Another COVID-19 problem the U.N. is trying to solve: How to help more than 300,000 merchant mariners who are trapped at sea because of coronavirus restrictions.
Describing the mounting desperation of seafarers who have been afloat for a year or more, Captain Hedi Marzougui pleaded their case Thursday at a meeting with shipping executives and government officials on the sidelines of this week's U.N. General Assembly.
As the pandemic washed over the world and made shipping crews unwelcome in many ports, he said, "We received very limited information, and it became increasingly difficult to get vital supplies and technical support. Nations changed regulations on a daily, if not hourly, basis."
Several months later, many borders remain closed and flights are rare, complicating efforts to bring in replacement crews for those stuck at sea and forcing their employers to keep extending their contracts.
U.N. Secretary-General Antonio Guterres joined shipping companies, trade unions and maritime organizations in urging governments to recognize merchant crews as essential workers and allow them to travel more freely. With more than 80% of global trade by volume transported by sea, the world's 2 million merchant seafarers play a vital role.
Merchant ship crews are used to long stretches away from home, but as virus infections and restrictions spread early this year, anxiety mounted along with the uncertainty, Marzougui said.
"Not knowing when or if we would be returning home put severe mental strain on my crew and myself," he said. "We felt like second-class citizens with no input or control over our lives."
The Tunisian-born captain spent an extra three months at sea and finally made it home to his family in Florida in late May. But more than 300,000 mariners are still stranded, waiting for replacement crews; about as many are waiting on shore, trying to get back to work.
Maritime officials from Panama, the Philippines, Canada, France and Kenya defended steps they have taken individually to allow safe crew changes or otherwise ease the crisis.
But officials lamented a lack of international coordination among nations and shipping companies, calling for new rules to protect countries from the virus while respecting the rights of stranded crews.
No figures were released for how many merchant mariners have contracted the virus, but Guy Platten of the International Chamber of Shipping said the virus risk is "relatively low" because shipping companies have strict protection measures and "have no wish whatsoever to bring infections on our ships."
He blamed "red tape and bureaucracy" for crew change delays and said border guards and local port officials in some countries are being overzealous in blocking them from coming ashore.
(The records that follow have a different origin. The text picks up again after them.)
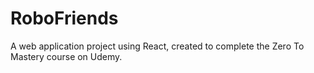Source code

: # RoboFriends
A web application project using React, created to complete the Zero To Mastery course on Udemy.
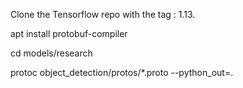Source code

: Clone the Tensorflow repo with the tag : 1.13.

apt install protobuf-compiler

cd models/research

protoc object_detection/protos/*.proto --python_out=.

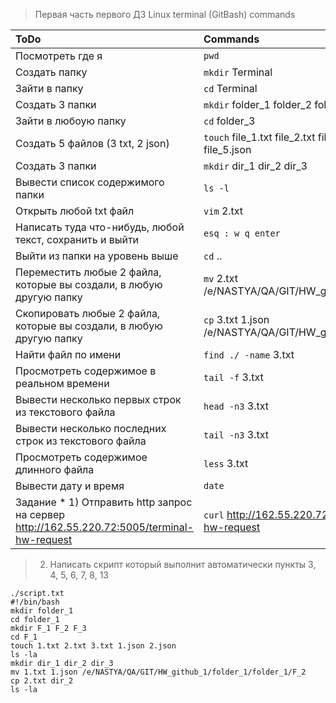 > Первая часть первого  ДЗ
> Linux terminal (GitBash) commands

|ToDo|Commands|
|:---------------|:-----|
|Посмотреть где я| `pwd` |
|Создать папку|`mkdir` Terminal|
|Зайти в папку|`cd` Terminal|
|Создать 3 папки|`mkdir` folder_1 folder_2 folder_3|
|Зайти в любоую папку|`cd` folder_3|
|Создать 5 файлов (3 txt, 2 json)|`touch` file_1.txt file_2.txt file_3.txt file_4.json file_5.json
|Создать 3 папки|`mkdir` dir_1 dir_2 dir_3|
|Вывести список содержимого папки|`ls -l`|
|Открыть любой txt файл|`vim` 2.txt|
|Написать туда что-нибудь, любой текст, сохранить и выйти| `esq : w q enter`|
|Выйти из папки на уровень выше|`cd` ..|
|Переместить любые 2 файла, которые вы создали, в любую другую папку|`mv` 2.txt /e/NASTYA/QA/GIT/HW_github_1/folder_1/F_2|
|Скопировать любые 2 файла, которые вы создали, в любую другую папку|`cp` 3.txt 1.json /e/NASTYA/QA/GIT/HW_github_1/folder_1/F_3|
|Найти файл по имени|`find ./ -name` 3.txt|
|Просмотреть содержимое в реальном времени|`tail -f` 3.txt|
|Вывести несколько первых строк из текстового файла|`head -n3` 3.txt|
|Вывести несколько последних строк из текстового файла|`tail -n3` 3.txt|
|Просмотреть содержимое длинного файла|`less` 3.txt|
|Вывести дату и время|`date`|
|Задание * 1) Отправить http запрос на сервер http://162.55.220.72:5005/terminal-hw-request|`curl` http://162.55.220.72:5005/terminal-hw-request|

> 2) Написать скрипт который выполнит автоматически пункты 3, 4, 5, 6, 7, 8, 13

    ./script.txt
    #!/bin/bash
    mkdir folder_1
    cd folder_1
    mkdir F_1 F_2 F_3
    cd F_1
    touch 1.txt 2.txt 3.txt 1.json 2.json
    ls -la
    mkdir dir_1 dir_2 dir_3
    mv 1.txt 1.json /e/NASTYA/QA/GIT/HW_github_1/folder_1/folder_1/F_2
    cp 2.txt dir_2
    ls -la
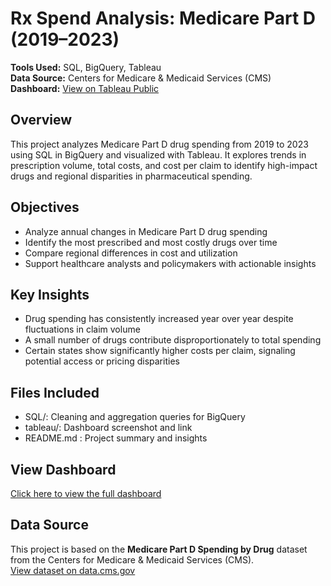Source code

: # Rx Spend Analysis: Medicare Part D (2019–2023)

**Tools Used:** SQL, BigQuery, Tableau  
**Data Source:** Centers for Medicare & Medicaid Services (CMS)  
**Dashboard:** [View on Tableau Public](https://public.tableau.com/app/profile/malaysia.goss/viz/RxSpendAnalysisMedicarePartD20192023/Dashboard1)

## Overview
This project analyzes Medicare Part D drug spending from 2019 to 2023 using SQL in BigQuery and visualized with Tableau. It explores trends in prescription volume, total costs, and cost per claim to identify high-impact drugs and regional disparities in pharmaceutical spending.

## Objectives
- Analyze annual changes in Medicare Part D drug spending
- Identify the most prescribed and most costly drugs over time
- Compare regional differences in cost and utilization
- Support healthcare analysts and policymakers with actionable insights

## Key Insights
- Drug spending has consistently increased year over year despite fluctuations in claim volume
- A small number of drugs contribute disproportionately to total spending
- Certain states show significantly higher costs per claim, signaling potential access or pricing disparities

## Files Included
- SQL/: Cleaning and aggregation queries for BigQuery
- tableau/: Dashboard screenshot and link
- README.md : Project summary and insights

## View Dashboard
[Click here to view the full dashboard](https://public.tableau.com/app/profile/malaysia.goss/viz/RxSpendAnalysisMedicarePartD20192023/Dashboard1)

## Data Source  
This project is based on the **Medicare Part D Spending by Drug** dataset from the Centers for Medicare & Medicaid Services (CMS).  
[View dataset on data.cms.gov](https://data.cms.gov/summary-statistics-on-use-and-payments/medicare-medicaid-spending-by-drug/medicare-part-d-spending-by-drug)
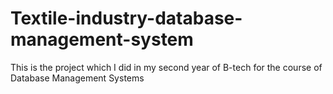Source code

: # Textile-industry-database-management-system
This is the project which I did in my second year of B-tech for the course of Database Management Systems
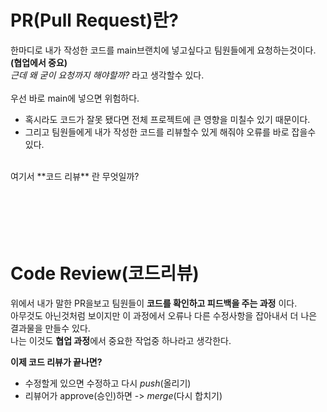 PR(Pull Request)란?
====================
한마디로 내가 작성한 코드를 main브랜치에 넣고싶다고 팀원들에게 요청하는것이다.**(협업에서 중요)** <br>
*근데 왜 굳이 요청까지 해야할까?* 라고 생각할수 있다.<br>
<br>
우선 바로 main에 넣으면 위험하다. <br>
- 혹시라도 코드가 잘못 됐다면 전체 프로젝트에 큰 영향을 미칠수 있기 때문이다.<br>
-  그리고 팀원들에게 내가 작성한 코드를 리뷰할수 있게 해줘야 오류를 바로 잡을수 있다.<br>
 <br>
여기서 **코드 리뷰** 란 무엇일까?<br>
<br>
<br>
<br>
<br>
<br>

Code Review(코드리뷰)
====================
위에서 내가 말한 PR을보고 팀원들이 **코드를 확인하고 피드백을 주는 과정** 이다.<br>
아무것도 아닌것처럼 보이지만 이 과정에서 오류나 다른 수정사항을 잡아내서 더 나은 결과물을 만들수 있다.<br>
나는 이것도 **협업 과정**에서 중요한 작업중 하나라고 생각한다.<br>

**이제 코드 리뷰가 끝나면?** <br>
- 수정할게 있으면 수정하고 다시 *push*(올리기)<br>
- 리뷰어가 approve(승인)하면 -> *merge*(다시 합치기)


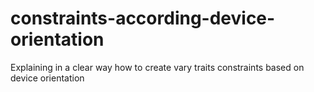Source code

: # constraints-according-device-orientation
Explaining in a clear way how to create vary traits constraints based on device orientation
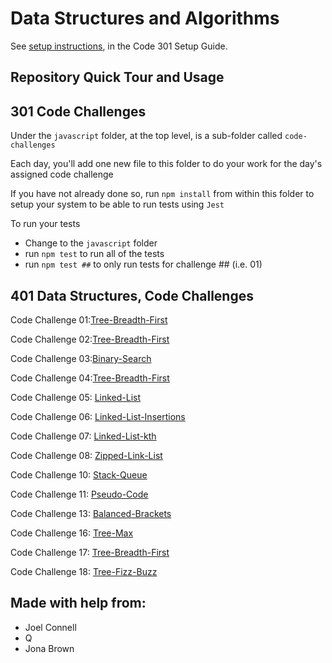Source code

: # Data Structures and Algorithms

See [setup instructions](https://codefellows.github.io/setup-guide/code-301/3-code-challenges), in the Code 301 Setup Guide.

## Repository Quick Tour and Usage

## 301 Code Challenges

Under the `javascript` folder, at the top level, is a sub-folder called `code-challenges`

Each day, you'll add one new file to this folder to do your work for the day's assigned code challenge

If you have not already done so, run `npm install` from within this folder to setup your system to be able to run tests using `Jest`

To run your tests

- Change to the `javascript` folder
- run `npm test` to run all of the tests
- run `npm test ##` to only run tests for challenge ## (i.e. 01)

## 401 Data Structures, Code Challenges

Code Challenge 01:[Tree-Breadth-First](./dotnet/README.md)

Code Challenge 02:[Tree-Breadth-First](./dotnet/README.md)

Code Challenge 03:[Binary-Search](./dotnet/README.md)

Code Challenge 04:[Tree-Breadth-First](./dotnet/README.md)

Code Challenge 05: [Linked-List](./dotnet/README.md)

Code Challenge 06: [Linked-List-Insertions](./dotnet/README.md)

Code Challenge 07: [Linked-List-kth](./dotnet/README.md)

Code Challenge 08: [Zipped-Link-List](./dotnet/README.md)

Code Challenge 10: [Stack-Queue](./dotnet/README.md)

Code Challenge 11: [Pseudo-Code](./dotnet/README.md)

Code Challenge 13: [Balanced-Brackets](./dotnet/README.md)

Code Challenge 16: [Tree-Max](./dotnet/README.md)

Code Challenge 17: [Tree-Breadth-First](./dotnet/README.md)

Code Challenge 18: [Tree-Fizz-Buzz](./dotnet/README.md)


## Made with help from:
- Joel Connell
- Q
- Jona Brown

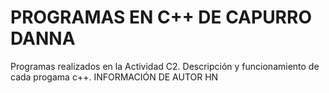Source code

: # PROGRAMAS EN C++ DE CAPURRO DANNA 
Programas realizados en la Actividad C2. Descripción y funcionamiento de cada progama c++.
INFORMACIÓN DE AUTOR
HN
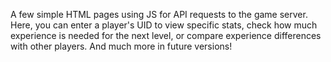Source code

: A few simple HTML pages using JS for API requests to the game server. Here, you can enter a player's UID to view specific stats, check how much experience is needed for the next level, or compare experience differences with other players.
And much more in future versions!
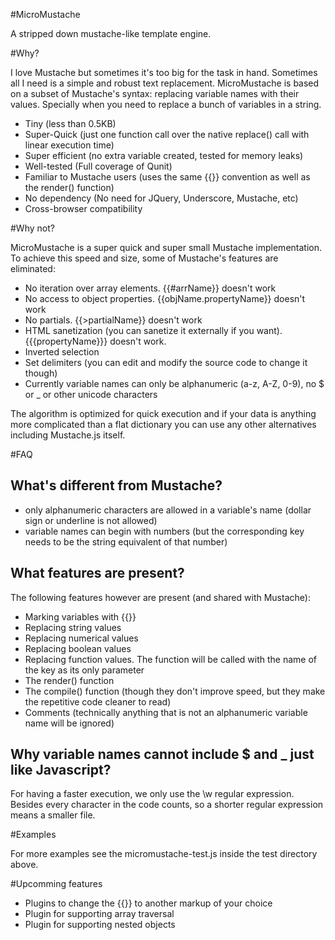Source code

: #MicroMustache

A stripped down mustache-like template engine.

#Why?

I love Mustache but sometimes it's too big for the task in hand.
Sometimes all I need is a simple and robust text replacement.
MicroMustache is based on a subset of Mustache's syntax: replacing variable names with their values.
Specially when you need to replace a bunch of variables in a string.

* Tiny (less than 0.5KB)
* Super-Quick (just one function call over the native replace() call with linear execution time)
* Super efficient (no extra variable created, tested for memory leaks)
* Well-tested (Full coverage of Qunit)
* Familiar to Mustache users (uses the same {{}} convention as well as the render() function)
* No dependency (No need for JQuery, Underscore, Mustache, etc)
* Cross-browser compatibility

#Why not?

MicroMustache is a super quick and super small Mustache implementation.
To achieve this speed and size, some of Mustache's features are eliminated:

* No iteration over array elements. {{#arrName}} doesn't work
* No access to object properties. {{objName.propertyName}} doesn't work
* No partials. {{>partialName}} doesn't work
* HTML sanetization (you can sanetize it externally if you want). {{{propertyName}}} doesn't work.
* Inverted selection
* Set delimiters (you can edit and modify the source code to change it though)
* Currently variable names can only be alphanumeric (a-z, A-Z, 0-9), no $ or _ or other unicode characters

The algorithm is optimized for quick execution and if your data is anything more complicated than a flat
dictionary you can use any other alternatives including Mustache.js itself.

#FAQ

## What's different from Mustache?

* only alphanumeric characters are allowed in a variable's name (dollar sign or underline is not allowed)
* variable names can begin with numbers (but the corresponding key needs to be the string equivalent of that number)

## What features are present?

The following features however are present (and shared with Mustache):

* Marking variables with {{}}
* Replacing string values
* Replacing numerical values
* Replacing boolean values
* Replacing function values. The function will be called with the name of the key as its only parameter
* The render() function
* The compile() function (though they don't improve speed, but they make the repetitive code cleaner to read)
* Comments (technically anything that is not an alphanumeric variable name will be ignored)

## Why variable names cannot include $ and _ just like Javascript?

For having a faster execution, we only use the \w regular expression.
Besides every character in the code counts, so a shorter regular expression means a smaller file.

#Examples

For more examples see the micromustache-test.js inside the test directory above.

#Upcomming features

* Plugins to change the {{}} to another markup of your choice
* Plugin for supporting array traversal
* Plugin for supporting nested objects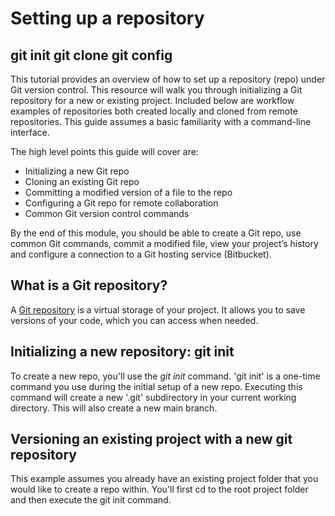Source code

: # Setting up a repository

## git init git clone git config

This tutorial provides an overview of how to set up a repository (repo) under Git version control. This resource will walk you through initializing a Git repository for a new or existing project. Included below are workflow examples of repositories both created locally and cloned from remote repositories. This guide assumes a basic familiarity with a command-line interface.

The high level points this guide will cover are:

- Initializing a new Git repo
- Cloning an existing Git repo
- Committing a modified version of a file to the repo
- Configuring a Git repo for remote collaboration
- Common Git version control commands

By the end of this module, you should be able to create a Git repo, use common Git commands, commit a modified file, view your project’s history and configure a connection to a Git hosting service (Bitbucket).

## What is a Git repository?

A [Git repository](https://www.atlassian.com/git/tutorials/setting-up-a-repository) is a virtual storage of your project. It allows you to save versions of your code, which you can access when needed. 

## Initializing a new repository: git init

To create a new repo, you'll use the *git init* command. 'git init' is a one-time command you use during the initial setup of a new repo. Executing this command will create a new '.git' subdirectory in your current working directory. This will also create a new main branch. 

## Versioning an existing project with a new git repository

This example assumes you already have an existing project folder that you would like to create a repo within. You'll first cd to the root project folder and then execute the git init command.
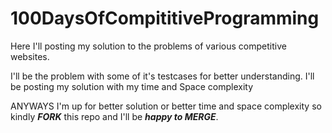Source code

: # 100DaysOfCompititiveProgramming
Here I'll posting my solution to the problems of various competitive websites.

I'll be the problem with some of it's testcases for better understanding.
I'll be posting my solution with my time and Space complexity

ANYWAYS I'm up for better solution or better time and space complexity so kindly ***FORK*** this repo and 
I'll be ***happy to MERGE***.
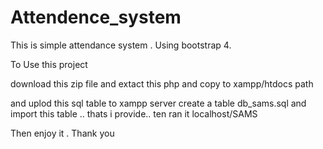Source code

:# Attendence_system
This is simple attendance system  . Using  bootstrap 4.  

To Use this project

download this zip file and extact this php and copy to xampp/htdocs path


and uplod this sql table to xampp server 
create a table db_sams.sql and import this table .. thats i provide..
ten ran it 
localhost/SAMS


Then enjoy it .
Thank you 

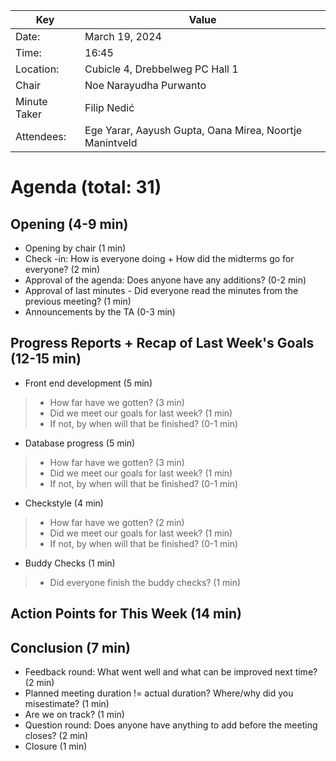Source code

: | Key          | Value                                                   |
|--------------|---------------------------------------------------------|
| Date:        | March 19, 2024                                          |
| Time:        | 16:45                                                   |
| Location:    | Cubicle 4, Drebbelweg PC Hall 1                         |
| Chair        | Noe Narayudha Purwanto                                  |
| Minute Taker | Filip Nedić                                             |
| Attendees:   | Ege Yarar, Aayush Gupta, Oana Mirea, Noortje Manintveld |
# Agenda (total: 31)
## Opening (4-9 min)
- Opening by chair (1 min)
- Check -in: How is everyone doing + How did the midterms go for everyone? (2 min)
- Approval of the agenda: Does anyone have any additions? (0-2 min)
- Approval of last minutes - Did everyone read the minutes from the previous meeting? (1 min)
- Announcements by the TA (0-3 min)
## Progress Reports + Recap of Last Week's Goals (12-15 min)
- Front end development (5 min)
> - How far have we gotten? (3 min)
> - Did we meet our goals for last week? (1 min)
> - If not, by when will that be finished? (0-1 min)
- Database progress (5 min)
> - How far have we gotten? (3 min)
> - Did we meet our goals for last week? (1 min)
> - If not, by when will that be finished? (0-1 min)
- Checkstyle (4 min)
> - How far have we gotten? (2 min)
> - Did we meet our goals for last week? (1 min)
> - If not, by when will that be finished? (0-1 min)
 - Buddy Checks (1 min)
> - Did everyone finish the buddy checks? (1 min)
## Action Points for This Week (14 min)

## Conclusion (7 min)
- Feedback round: What went well and what can be improved next time? (2 min)
- Planned meeting duration != actual duration? Where/why did you misestimate? (1 min)
- Are we on track? (1 min)
- Question round: Does anyone have anything to add before the meeting closes? (2 min)
- Closure (1 min)
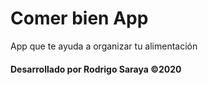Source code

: # Comer bien App

App que te ayuda a organizar tu alimentación




#### Desarrollado por Rodrigo Saraya ©2020
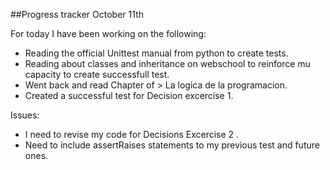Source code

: 
##Progress tracker October 11th 

For today I have been working on the following: 

* Reading the official Unittest manual from python to create tests.
* Reading about classes and inheritance on webschool to reinforce mu capacity to create successfull test. 
* Went back and read Chapter  of > La logica de la programacion. 
* Created a successful test for Decision excercise 1. 

Issues:

* I need to revise my code for Decisions Excercise 2 . 
* Need to include assertRaises statements to my previous test and future ones.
One way goods are still able to get ashore despite restrictions is by dock workers fetching them from the ships.
France proposed compiling a global U.N. list of ports that can be secured to accommodate crew changes. Kenya called for sharing costs globally for a rapid testing plan for major ports.
Crews often work 12-hour shifts with no weekends, and Marzougui warned that extending stints without a break risks physical and mental strain — potentially putting ships and oceans in danger.
The captain compared it to telling a marathon runner at the end of the race that they had to "do it again, right away, with no rest."